The Vice President, Hon. Edward Ssekandi visits the Unit Exhibition stall at the event in Kalungu
The President of Uganda, H.E Yoweri Kaguta Museveni has launched the Central Region Presidential Fast Track Initiative to end AIDS as a public health threat in Uganda by 2030.
In his speech, read by the Vice President Hon Edward Ssekandi, President Museveni appreciated the role of stakeholders in the HIV/AIDS fight but noted that more needed to be done to ensure that there is no more AIDS by 2030 in Uganda.
In his remarks the President applauded the efforts made by all stakeholders in reducing the HIV/AIDS scourge in the country and urged men to go for HIV testing, saying “men should go for HIV testing to protect their partners; it’s important to know your status and disclose to your partner to prevent further spread of HIV”. He also referred to the current statistics that show 60% of men have been tested and 52% enrolled on treatment calling for the gaps to be covered.

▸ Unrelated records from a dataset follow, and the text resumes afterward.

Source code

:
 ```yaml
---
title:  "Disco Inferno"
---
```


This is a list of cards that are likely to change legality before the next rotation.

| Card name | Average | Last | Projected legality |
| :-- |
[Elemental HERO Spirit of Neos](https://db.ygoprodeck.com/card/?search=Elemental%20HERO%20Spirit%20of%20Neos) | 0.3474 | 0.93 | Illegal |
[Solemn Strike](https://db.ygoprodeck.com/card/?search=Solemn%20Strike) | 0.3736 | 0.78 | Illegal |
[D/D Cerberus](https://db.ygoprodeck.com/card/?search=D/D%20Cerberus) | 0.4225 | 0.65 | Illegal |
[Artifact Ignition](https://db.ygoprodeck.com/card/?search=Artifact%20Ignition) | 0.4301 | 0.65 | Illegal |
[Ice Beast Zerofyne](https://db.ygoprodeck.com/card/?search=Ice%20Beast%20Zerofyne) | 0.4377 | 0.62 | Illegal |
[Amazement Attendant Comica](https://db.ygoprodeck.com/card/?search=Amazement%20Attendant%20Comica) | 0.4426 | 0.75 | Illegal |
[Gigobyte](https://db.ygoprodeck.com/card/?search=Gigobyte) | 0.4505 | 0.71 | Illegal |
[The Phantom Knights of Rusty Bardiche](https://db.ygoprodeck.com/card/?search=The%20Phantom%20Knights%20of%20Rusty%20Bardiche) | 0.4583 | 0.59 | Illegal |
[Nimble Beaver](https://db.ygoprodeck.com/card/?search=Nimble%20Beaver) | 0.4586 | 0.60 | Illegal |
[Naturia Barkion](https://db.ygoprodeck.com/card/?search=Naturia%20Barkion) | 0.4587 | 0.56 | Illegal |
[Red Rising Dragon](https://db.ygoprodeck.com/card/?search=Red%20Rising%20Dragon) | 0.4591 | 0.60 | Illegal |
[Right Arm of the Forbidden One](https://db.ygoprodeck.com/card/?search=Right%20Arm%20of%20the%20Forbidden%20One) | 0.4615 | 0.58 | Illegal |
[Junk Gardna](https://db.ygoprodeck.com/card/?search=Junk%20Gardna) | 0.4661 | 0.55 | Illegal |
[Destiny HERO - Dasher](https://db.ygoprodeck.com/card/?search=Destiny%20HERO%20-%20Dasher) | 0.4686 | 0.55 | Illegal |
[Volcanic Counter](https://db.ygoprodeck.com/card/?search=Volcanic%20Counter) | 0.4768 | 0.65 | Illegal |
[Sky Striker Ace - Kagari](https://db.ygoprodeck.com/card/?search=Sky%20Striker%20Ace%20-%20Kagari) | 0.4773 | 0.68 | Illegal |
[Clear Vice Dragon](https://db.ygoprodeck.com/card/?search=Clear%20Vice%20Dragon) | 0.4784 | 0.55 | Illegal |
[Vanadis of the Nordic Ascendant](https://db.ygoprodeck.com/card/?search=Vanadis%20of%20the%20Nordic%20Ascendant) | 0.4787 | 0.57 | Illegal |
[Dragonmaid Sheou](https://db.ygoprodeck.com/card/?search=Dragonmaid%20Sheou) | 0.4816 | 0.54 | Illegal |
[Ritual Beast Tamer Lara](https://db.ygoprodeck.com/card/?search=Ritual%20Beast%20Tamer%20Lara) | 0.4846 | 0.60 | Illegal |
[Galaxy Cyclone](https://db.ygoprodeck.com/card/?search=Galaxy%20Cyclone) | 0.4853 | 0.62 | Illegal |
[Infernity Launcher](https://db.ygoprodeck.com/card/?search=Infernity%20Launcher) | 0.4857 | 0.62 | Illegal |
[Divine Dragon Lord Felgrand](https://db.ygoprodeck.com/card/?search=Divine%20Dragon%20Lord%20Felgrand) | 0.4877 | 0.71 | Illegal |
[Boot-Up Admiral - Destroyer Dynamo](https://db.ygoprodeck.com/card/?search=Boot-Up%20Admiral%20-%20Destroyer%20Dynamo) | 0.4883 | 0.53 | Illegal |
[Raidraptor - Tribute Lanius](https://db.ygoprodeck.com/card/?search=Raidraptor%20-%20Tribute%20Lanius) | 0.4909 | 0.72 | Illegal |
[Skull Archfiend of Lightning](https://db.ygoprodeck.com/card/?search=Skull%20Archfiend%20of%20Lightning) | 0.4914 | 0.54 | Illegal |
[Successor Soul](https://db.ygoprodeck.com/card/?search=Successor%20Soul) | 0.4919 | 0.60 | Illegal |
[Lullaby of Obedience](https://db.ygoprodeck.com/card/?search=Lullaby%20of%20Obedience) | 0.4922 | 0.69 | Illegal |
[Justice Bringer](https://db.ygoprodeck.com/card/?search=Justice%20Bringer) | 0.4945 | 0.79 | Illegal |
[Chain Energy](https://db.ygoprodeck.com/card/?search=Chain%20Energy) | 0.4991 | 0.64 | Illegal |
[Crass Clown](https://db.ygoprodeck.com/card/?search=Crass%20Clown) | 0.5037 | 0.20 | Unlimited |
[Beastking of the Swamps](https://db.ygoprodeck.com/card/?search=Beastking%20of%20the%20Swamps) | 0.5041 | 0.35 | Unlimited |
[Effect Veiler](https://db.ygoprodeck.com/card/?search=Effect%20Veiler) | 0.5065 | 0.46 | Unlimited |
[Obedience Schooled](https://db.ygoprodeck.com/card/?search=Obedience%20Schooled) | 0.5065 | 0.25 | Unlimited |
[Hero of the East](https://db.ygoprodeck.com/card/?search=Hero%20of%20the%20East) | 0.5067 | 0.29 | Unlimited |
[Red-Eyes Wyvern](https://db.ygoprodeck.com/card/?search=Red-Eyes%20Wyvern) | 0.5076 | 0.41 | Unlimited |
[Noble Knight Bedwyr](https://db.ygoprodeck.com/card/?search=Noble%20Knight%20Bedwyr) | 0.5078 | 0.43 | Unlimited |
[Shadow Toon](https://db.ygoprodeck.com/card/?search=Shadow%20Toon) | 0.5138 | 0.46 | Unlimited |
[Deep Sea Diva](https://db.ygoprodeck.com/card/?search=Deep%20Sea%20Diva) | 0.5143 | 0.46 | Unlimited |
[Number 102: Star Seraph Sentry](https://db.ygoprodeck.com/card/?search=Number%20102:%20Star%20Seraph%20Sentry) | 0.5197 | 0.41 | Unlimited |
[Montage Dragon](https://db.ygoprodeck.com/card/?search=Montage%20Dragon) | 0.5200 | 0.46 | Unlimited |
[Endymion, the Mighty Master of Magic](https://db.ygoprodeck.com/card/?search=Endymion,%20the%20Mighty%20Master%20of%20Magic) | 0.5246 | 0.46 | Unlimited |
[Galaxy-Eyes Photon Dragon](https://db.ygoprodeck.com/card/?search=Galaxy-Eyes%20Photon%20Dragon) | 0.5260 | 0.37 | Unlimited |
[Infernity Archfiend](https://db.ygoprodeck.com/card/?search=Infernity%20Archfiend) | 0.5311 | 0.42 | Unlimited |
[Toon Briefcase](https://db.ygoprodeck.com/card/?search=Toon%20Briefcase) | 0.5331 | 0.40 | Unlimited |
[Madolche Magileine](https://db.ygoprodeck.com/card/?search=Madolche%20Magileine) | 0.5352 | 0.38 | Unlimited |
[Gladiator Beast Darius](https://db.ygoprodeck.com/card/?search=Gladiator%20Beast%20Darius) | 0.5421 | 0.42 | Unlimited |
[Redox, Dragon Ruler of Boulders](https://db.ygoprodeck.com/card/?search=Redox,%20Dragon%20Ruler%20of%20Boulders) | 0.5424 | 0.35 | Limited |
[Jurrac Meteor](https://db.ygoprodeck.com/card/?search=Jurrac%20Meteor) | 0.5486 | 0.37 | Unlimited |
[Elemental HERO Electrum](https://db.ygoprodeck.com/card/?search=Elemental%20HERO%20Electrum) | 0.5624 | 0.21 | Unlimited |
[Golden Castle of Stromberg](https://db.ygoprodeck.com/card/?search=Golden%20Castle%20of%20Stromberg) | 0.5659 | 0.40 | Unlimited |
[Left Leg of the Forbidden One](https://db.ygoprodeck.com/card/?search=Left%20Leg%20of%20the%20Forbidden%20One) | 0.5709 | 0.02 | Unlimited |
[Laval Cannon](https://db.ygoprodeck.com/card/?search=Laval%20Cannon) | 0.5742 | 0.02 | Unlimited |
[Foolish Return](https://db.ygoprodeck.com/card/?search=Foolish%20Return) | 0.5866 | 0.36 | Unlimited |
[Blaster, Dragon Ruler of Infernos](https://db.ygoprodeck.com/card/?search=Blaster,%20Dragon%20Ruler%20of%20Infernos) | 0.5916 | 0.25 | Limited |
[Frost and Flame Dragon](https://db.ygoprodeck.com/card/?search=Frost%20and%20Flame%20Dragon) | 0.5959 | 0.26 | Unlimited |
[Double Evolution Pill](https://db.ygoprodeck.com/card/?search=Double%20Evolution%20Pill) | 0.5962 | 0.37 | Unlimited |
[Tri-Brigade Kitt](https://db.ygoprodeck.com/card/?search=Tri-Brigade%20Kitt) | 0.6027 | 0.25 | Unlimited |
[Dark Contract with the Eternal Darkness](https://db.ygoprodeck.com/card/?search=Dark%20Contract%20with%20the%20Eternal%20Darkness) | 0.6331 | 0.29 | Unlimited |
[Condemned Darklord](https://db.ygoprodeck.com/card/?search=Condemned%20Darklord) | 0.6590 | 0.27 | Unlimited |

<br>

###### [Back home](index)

Anchored in “A Presidential Handbook”, the initiative spells out plans to tackle HIV &AIDS in Uganda through a five point plan which includes; Engaging men in HIV prevention and close the tap on new infections particularly among adolescent girls and young women; Accelerating implementation of Test and Treat and attainment of 90-90-90 targets particularly among men and young people; Consolidating progress on eliminating mother-to-child transmission of HIV; Ensuring financial sustainability for the HIV response; and Ensuring institutional effectiveness for a well-coordinated multi-sectoral response.
At the same event which took place at the Kalungu Town Council headquarters and was attended by representatives of Uganda’s development partners, members of parliament, government officials, religious and district leaders as well as International, national and local organizations involved in research, treatment and care of persons living with HIV, the MRC/UVRI & LSHTM Uganda Research Unit was commended by the Kalungu District leadership for being at the frontline of fighting HIV/AIDS in the district.
“We are grateful to Organizations like the MRC which were among the first ones to come to the forefront and support the government in the fight against HIV/AIDS which was killing our people in large numbers”, noted Hon Vincent Ssempijja the Member of Parliament for Kalungu County East. “Their work helped us to understand the disease that was killing our people and how it was acquired”, he added.
Over the years, Uganda has made progress in the fight against HIV. The country has registered significant reductions in new infections from 135,000 in 2010 to approximately 60,000 by 2016, in men and women. Further to this, new infections among children dropped from 26,000 in 2010 to 4000 in 2016. Of the 1.4 million people living with HIV, 1,041,000 people are enrolled in care and 980,954 on antiretroviral therapy.
The MRC/UVRI and LSHTM Uganda Research Unit was established under an agreement between the Ugandan and the British Governments to collaborate in the research of HIV/AIDS in 1988. The Unit’s first study site was set up in Kyamulibwa, Kalungu district in 1989 and operates an outpatient study clinic that offers clinical services to over 70 patients daily and over 25,000 patients from 25 villages annually.